Önümde Kızıldeniz, arkamda firavun, firavunlar…

Elimde asa bekliyorum.

Biliyorum su boğar, firavunlar yetişir.

Ey! diyorum, bekliyorum. Bekliyorum su duruyor, rüzgâr duruyor, ateş duruyor, zaman duruyor.

Su yol oluyor, firavunlar tarumar.

Bazen yağmur diniyor. Şimşekli, gürültülü, şakır şakır inen, sel olup yıkan deli yağmur gidiyor. Göklerin öfkesi diniyor. Kar başlıyor sonra, usul usul, sessiz sessiz.

Kar sessizce alıyor şehri, usulca ulaşıyor kuru köklere; toprak suya kanıyor. Bembeyaz bir dinginlik, enginlik uzanıyor önümde.

Konuştukça kar yağıyor, kuru köklerime su iniyor, anlarım ışıl ışıl kar taneleri.

Ne anlatıyor, hangi dilde konuşuyor bilmiyorum. Anlatılacak ne var, oysa yaşanacak? Her bir anım sıradaki tesbih tanesi gibi yaşamayı bekliyor.

Kırılıyor fanusun camı, akreple yelkovan arasındaki cedelim bitiyor. Zamandan geçiyor, dakikaların dışına çıkıyorum. Saatler siliniyor; geceyle giriyorum vakte, bir kar tanesiyle, gül kokusuyla, ezan sesleriyle…

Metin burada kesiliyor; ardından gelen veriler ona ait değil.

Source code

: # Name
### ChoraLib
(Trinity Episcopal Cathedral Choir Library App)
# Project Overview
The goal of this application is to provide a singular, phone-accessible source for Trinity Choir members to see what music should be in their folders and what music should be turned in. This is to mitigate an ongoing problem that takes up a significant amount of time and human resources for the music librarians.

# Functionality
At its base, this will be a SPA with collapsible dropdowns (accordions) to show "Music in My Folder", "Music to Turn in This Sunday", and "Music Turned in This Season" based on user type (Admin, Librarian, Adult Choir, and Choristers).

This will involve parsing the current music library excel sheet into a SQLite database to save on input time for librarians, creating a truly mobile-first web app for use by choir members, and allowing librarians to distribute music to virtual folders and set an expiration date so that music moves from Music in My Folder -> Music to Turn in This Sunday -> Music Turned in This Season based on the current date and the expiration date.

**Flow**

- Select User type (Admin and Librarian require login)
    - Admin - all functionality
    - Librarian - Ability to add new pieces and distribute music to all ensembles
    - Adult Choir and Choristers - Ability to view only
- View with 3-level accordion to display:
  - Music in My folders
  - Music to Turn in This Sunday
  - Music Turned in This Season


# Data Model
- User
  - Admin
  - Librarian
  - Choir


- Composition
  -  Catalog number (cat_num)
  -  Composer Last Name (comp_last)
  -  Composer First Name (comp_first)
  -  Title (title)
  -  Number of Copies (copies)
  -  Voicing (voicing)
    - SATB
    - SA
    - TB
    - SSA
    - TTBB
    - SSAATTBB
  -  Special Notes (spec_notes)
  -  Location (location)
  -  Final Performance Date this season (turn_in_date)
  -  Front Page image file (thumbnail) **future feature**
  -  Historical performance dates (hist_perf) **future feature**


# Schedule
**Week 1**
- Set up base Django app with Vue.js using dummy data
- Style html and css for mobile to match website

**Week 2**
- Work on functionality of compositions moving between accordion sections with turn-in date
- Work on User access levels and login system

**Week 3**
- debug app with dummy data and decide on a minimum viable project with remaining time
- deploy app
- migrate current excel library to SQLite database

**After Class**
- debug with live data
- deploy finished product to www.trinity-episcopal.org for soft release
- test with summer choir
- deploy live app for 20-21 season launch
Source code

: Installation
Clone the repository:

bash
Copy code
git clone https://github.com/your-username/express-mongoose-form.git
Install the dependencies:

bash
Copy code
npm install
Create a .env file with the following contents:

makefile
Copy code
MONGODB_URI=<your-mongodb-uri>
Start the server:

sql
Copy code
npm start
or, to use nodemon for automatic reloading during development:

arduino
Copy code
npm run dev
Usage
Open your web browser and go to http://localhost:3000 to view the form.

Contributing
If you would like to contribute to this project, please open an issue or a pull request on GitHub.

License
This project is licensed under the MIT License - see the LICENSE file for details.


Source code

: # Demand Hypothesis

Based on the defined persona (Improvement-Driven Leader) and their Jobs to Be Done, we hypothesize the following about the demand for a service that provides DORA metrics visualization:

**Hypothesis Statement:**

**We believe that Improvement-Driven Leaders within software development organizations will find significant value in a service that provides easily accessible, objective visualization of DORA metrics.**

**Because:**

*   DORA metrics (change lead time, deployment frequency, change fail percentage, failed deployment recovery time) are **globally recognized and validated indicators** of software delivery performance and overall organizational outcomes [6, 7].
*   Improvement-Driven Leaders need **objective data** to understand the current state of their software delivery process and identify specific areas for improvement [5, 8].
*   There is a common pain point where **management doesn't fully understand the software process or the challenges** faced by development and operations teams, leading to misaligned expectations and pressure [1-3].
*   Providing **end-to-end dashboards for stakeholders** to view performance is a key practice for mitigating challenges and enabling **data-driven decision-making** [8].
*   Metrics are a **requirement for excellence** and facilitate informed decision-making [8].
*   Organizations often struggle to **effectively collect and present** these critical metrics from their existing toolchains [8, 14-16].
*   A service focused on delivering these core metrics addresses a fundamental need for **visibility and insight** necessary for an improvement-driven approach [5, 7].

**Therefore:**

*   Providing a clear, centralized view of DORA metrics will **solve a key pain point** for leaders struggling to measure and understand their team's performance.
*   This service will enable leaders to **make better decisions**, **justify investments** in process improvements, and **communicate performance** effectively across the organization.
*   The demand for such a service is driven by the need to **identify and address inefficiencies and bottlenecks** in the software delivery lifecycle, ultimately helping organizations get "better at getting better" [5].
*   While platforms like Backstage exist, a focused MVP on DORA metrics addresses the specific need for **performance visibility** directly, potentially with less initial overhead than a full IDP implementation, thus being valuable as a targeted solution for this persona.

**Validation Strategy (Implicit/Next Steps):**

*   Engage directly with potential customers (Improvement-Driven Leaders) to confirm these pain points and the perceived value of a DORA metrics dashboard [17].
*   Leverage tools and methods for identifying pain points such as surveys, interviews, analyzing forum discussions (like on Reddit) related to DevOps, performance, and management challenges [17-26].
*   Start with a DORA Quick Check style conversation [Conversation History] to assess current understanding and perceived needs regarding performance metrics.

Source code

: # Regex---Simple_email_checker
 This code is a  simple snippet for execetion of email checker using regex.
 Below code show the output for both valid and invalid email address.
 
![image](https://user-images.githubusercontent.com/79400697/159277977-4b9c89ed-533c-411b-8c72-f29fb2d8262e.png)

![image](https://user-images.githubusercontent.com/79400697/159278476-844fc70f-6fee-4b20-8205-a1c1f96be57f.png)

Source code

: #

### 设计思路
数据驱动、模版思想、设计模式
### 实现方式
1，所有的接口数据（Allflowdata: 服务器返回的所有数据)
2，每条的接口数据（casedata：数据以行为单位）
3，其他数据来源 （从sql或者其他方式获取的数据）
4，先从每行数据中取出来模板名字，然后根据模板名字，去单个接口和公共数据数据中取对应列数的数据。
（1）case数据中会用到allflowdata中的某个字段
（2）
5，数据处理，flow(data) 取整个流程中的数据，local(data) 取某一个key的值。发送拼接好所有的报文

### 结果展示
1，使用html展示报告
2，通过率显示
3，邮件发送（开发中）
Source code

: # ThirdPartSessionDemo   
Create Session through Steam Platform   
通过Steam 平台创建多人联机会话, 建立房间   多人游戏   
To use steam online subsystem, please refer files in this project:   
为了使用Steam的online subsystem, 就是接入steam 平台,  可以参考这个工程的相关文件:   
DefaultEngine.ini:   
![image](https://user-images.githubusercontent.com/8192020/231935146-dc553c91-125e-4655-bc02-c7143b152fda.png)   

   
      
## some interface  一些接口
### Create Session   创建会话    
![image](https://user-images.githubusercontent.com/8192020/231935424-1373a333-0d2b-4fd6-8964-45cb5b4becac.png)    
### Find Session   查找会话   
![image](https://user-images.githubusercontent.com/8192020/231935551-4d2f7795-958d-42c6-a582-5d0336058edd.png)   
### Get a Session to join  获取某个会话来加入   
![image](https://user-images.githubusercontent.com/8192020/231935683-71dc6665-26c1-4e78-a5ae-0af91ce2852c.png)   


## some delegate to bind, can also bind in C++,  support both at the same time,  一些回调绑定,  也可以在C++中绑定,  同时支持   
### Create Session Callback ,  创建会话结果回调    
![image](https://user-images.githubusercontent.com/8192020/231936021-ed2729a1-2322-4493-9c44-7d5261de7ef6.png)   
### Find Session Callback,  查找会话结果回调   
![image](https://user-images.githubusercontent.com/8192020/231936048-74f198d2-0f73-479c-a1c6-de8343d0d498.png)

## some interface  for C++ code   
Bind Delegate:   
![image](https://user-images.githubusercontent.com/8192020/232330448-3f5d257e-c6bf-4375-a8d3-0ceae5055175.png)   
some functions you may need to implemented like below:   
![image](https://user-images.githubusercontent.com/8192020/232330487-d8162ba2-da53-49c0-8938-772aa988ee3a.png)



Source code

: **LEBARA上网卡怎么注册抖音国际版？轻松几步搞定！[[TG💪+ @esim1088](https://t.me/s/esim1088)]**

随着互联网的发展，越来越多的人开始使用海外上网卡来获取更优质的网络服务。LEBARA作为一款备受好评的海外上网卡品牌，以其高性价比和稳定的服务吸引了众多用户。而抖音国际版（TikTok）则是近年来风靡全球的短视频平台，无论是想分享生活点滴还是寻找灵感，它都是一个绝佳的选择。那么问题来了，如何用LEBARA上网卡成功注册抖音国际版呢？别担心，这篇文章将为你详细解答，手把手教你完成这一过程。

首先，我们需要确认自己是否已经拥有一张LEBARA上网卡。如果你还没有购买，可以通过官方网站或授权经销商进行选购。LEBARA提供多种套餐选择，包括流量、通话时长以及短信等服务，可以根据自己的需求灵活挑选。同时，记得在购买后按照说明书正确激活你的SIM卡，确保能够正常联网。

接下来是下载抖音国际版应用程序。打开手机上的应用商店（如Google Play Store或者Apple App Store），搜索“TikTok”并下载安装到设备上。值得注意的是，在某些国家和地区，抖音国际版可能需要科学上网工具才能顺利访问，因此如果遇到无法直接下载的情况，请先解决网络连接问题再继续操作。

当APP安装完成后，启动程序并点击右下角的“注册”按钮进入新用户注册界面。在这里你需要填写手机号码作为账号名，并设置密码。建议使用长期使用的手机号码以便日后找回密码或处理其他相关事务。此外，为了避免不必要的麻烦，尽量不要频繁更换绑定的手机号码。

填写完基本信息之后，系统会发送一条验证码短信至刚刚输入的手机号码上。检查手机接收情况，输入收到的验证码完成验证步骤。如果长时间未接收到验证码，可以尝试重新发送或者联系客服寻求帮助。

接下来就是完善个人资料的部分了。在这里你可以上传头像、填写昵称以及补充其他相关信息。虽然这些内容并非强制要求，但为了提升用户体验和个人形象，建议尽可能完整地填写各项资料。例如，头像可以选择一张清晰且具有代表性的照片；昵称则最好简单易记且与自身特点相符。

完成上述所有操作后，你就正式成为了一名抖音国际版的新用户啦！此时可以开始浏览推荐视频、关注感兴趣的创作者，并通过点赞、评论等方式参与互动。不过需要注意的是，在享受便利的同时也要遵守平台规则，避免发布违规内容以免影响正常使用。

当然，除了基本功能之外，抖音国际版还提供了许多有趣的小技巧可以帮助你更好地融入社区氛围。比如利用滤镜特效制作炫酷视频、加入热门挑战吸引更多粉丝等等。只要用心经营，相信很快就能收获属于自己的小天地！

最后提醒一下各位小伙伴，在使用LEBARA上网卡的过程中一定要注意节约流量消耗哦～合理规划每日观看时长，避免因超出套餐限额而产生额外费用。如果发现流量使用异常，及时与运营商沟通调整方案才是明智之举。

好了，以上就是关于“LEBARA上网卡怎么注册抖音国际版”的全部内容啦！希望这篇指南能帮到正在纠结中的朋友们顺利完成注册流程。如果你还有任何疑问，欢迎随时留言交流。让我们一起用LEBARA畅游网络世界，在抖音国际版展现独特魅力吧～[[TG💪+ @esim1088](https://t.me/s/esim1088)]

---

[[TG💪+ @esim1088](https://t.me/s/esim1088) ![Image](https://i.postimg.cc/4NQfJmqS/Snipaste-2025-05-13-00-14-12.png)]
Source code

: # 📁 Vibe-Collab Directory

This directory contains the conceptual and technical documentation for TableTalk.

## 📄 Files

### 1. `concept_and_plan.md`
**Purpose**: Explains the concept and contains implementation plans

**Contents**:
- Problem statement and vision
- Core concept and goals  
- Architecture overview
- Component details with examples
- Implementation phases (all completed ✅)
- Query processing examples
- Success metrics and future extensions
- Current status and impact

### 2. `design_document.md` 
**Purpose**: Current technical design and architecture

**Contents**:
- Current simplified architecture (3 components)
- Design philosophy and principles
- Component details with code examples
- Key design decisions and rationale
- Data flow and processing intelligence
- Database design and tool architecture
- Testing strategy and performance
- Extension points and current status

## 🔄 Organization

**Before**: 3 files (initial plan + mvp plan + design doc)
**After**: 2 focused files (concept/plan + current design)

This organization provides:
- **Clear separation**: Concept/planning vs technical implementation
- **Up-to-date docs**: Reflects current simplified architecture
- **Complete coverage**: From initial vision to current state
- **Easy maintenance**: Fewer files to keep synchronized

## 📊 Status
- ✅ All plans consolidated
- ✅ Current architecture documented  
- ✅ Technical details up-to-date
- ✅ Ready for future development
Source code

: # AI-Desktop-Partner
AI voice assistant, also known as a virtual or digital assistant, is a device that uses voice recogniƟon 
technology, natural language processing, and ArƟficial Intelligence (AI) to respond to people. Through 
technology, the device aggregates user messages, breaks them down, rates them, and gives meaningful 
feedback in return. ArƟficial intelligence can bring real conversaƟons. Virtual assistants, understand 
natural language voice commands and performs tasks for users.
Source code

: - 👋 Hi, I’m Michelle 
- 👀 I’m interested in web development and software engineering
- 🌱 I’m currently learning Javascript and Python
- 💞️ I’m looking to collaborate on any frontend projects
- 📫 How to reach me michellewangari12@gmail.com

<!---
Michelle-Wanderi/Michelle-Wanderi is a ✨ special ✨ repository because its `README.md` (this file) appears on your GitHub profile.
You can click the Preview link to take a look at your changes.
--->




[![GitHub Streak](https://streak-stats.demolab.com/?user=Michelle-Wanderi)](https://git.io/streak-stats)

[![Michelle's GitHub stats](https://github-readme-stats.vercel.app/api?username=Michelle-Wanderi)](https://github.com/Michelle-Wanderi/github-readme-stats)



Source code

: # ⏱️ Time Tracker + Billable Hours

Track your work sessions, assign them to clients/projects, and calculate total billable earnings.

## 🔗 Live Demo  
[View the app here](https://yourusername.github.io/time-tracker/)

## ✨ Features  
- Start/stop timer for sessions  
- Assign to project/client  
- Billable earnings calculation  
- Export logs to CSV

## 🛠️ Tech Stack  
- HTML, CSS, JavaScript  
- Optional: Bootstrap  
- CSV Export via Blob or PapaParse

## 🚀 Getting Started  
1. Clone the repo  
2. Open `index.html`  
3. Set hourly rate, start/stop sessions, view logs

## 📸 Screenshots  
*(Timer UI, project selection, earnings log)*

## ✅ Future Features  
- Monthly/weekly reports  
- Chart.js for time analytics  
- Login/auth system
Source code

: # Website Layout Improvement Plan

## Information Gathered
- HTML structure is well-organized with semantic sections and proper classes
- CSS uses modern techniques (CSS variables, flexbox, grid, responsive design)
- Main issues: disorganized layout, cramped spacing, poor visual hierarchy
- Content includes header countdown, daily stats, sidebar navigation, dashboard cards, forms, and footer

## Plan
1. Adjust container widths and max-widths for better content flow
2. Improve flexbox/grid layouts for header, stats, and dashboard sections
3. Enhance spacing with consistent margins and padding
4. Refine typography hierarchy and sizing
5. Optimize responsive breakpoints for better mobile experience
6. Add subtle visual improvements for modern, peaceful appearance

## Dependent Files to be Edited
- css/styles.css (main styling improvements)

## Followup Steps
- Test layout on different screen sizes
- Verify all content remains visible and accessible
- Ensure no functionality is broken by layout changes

Zayi edilen yalnızca bir an mı?

İp koptuğunda tesbih taneleri mi dağılıveren?

Gül yaprakları, hurma dalları, renkler, desenler, iklimler, hayat; ömrüm.

Bir su damlası kuruduğunda okyanuslar çöl oluyor.

İklimine giriyorum. Ellerimde kopuk ipler, tek tük taneler. ‘Ben yaptım ben yıktım diyorum.' Kıymetli neyim varsa kendi ellerimle yele verdim. Kaynağı bıraktım sellere kapıldım, çakıl taşlarıyla kalakaldım.

Tek tük taneleri eline alıyor. Yine, yeniden ipi ipe, taneyi taneye, anı ana, beni bana ekliyor. Nerelere nerelere kaçmış, heder olmuş zamanlarımı buluyor. Tesbihimi diziyor, elime veriyor.

Tane tane, tek tek, birini atlamadan anlarımı çekiyorum.

Hasreti diniyor vakitlerin.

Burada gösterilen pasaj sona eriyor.